More than 100,000 veterans are experiencing waits of more than 90 days for appointments at medical centers run by the U.S. Department of Veterans Affairs, according to an internal audit
released by the troubled agency on Monday.
The survey revealed that a scandal over cover-ups of long wait times at VA clinics, during which some veterans are alleged to have died, was broader and deeper than initially thought, prompting a new round of recriminations from lawmakers and veterans groups.
The agency said staff at 76 percent of facilities surveyed reported that they were instructed to misrepresent appointment data at least once.
The VA said it found that in mid-May, 57,436 veterans were waiting for appointments that could not be scheduled within 90 days, while about 43,000 had appointments more than 90 days in the future.
Over the past 10 years, 63,869 new enrollees in the VA healthcare system had requested appointments that were never scheduled, VA said.
The agency said it was working to contact all of those people to try to expedite their care. With more than 1,700 clinics, hospitals and other facilities serving 8.9 million veterans, the VA operates the largest U.S. healthcare system.
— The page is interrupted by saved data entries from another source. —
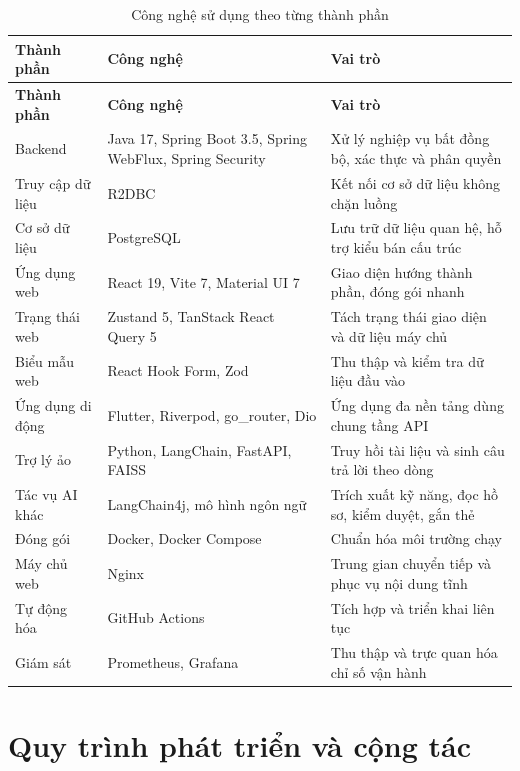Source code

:\documentclass[12pt,a4paper,oneside]{report}
\begin{document}
\renewcommand{\arraystretch}{1.2}
\begin{longtable}{|>{\raggedright\arraybackslash}p{2.9cm}|>{\raggedright\arraybackslash}p{5.0cm}|>{\raggedright\arraybackslash}p{6.6cm}|}
\caption{Công nghệ sử dụng theo từng thành phần}\label{tab:tech}\\
\hline \textbf{Thành phần} & \textbf{Công nghệ} & \textbf{Vai trò} \\ \hline
\endfirsthead
\hline \textbf{Thành phần} & \textbf{Công nghệ} & \textbf{Vai trò} \\ \hline
\endhead
Backend & Java 17, Spring Boot 3.5, Spring WebFlux, Spring Security & Xử lý nghiệp vụ bất đồng bộ, xác thực và phân quyền \\ \hline
Truy cập dữ liệu & R2DBC & Kết nối cơ sở dữ liệu không chặn luồng \\ \hline
Cơ sở dữ liệu & PostgreSQL & Lưu trữ dữ liệu quan hệ, hỗ trợ kiểu bán cấu trúc \\ \hline
Ứng dụng web & React 19, Vite 7, Material UI 7 & Giao diện hướng thành phần, đóng gói nhanh \\ \hline
Trạng thái web & Zustand 5, TanStack React Query 5 & Tách trạng thái giao diện và dữ liệu máy chủ \\ \hline
Biểu mẫu web & React Hook Form, Zod & Thu thập và kiểm tra dữ liệu đầu vào \\ \hline
Ứng dụng di động & Flutter, Riverpod, go\_router, Dio & Ứng dụng đa nền tảng dùng chung tầng API \\ \hline
Trợ lý ảo & Python, LangChain, FastAPI, FAISS & Truy hồi tài liệu và sinh câu trả lời theo dòng \\ \hline
Tác vụ AI khác & LangChain4j, mô hình ngôn ngữ & Trích xuất kỹ năng, đọc hồ sơ, kiểm duyệt, gắn thẻ \\ \hline
Đóng gói & Docker, Docker Compose & Chuẩn hóa môi trường chạy \\ \hline
Máy chủ web & Nginx & Trung gian chuyển tiếp và phục vụ nội dung tĩnh \\ \hline
Tự động hóa & GitHub Actions & Tích hợp và triển khai liên tục \\ \hline
Giám sát & Prometheus, Grafana & Thu thập và trực quan hóa chỉ số vận hành \\ \hline
\end{longtable}
\renewcommand{\arraystretch}{1}

\section{Quy trình phát triển và cộng tác}
\end{document}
Lawmakers from both parties expressed outrage at the findings, which deepen the political problems the controversy presents to President Barack Obama and fellow Democrats as they try to keep control of the U.S. Senate in November elections.
“The results of the VA's report are appalling and disturbing,” said Senator Kay Hagan, a Democrat who is in a tight re-election contest in North Carolina, a state that is home to many military retirees.
Republican House Speaker John Boehner called the findings “a national disgrace” and said the House of Representatives would pass a measure this week to allow veterans to seek private care at VA expense if they were forced to wait more than 30 days for an appointment.
The VA said it was abandoning a two-week scheduling goal for appointments after finding it was “not attainable,” and it suspended bonus awards for the 2014 fiscal year ending Sept. 30.
The agency also said it would take emergency steps to rush medical care to veterans, including hiring temporary staff, keeping clinics open later, sending more patients to private care providers and bringing in mobile medical units to some locations. It will freeze hiring at headquarters offices.
Last week, VA acting Secretary Sloan Gibson said that at least 18 Arizona veterans had died while waiting for appointments.
An official with the Government Accountability Office, a watchdog agency, said on Monday that a GAO review had identified one veteran who died earlier this year before obtaining needed care.
The patient needed endovascular surgery to repair two aneurysms that were diagnosed in September 2013, GAO's healthcare director, Debra Draper, said in testimony to the House Veterans Affairs Committee.
The surgery was set for November, then canceled due to VA staffing issues, she said. The VA then referred the patient to a local hospital, but there was another delay when the patient's information was lost by the “non-VA provider,” Draper said.
The patient died of cardiac disease and hypertension the day before the surgery was to take place on Feb. 14, she said.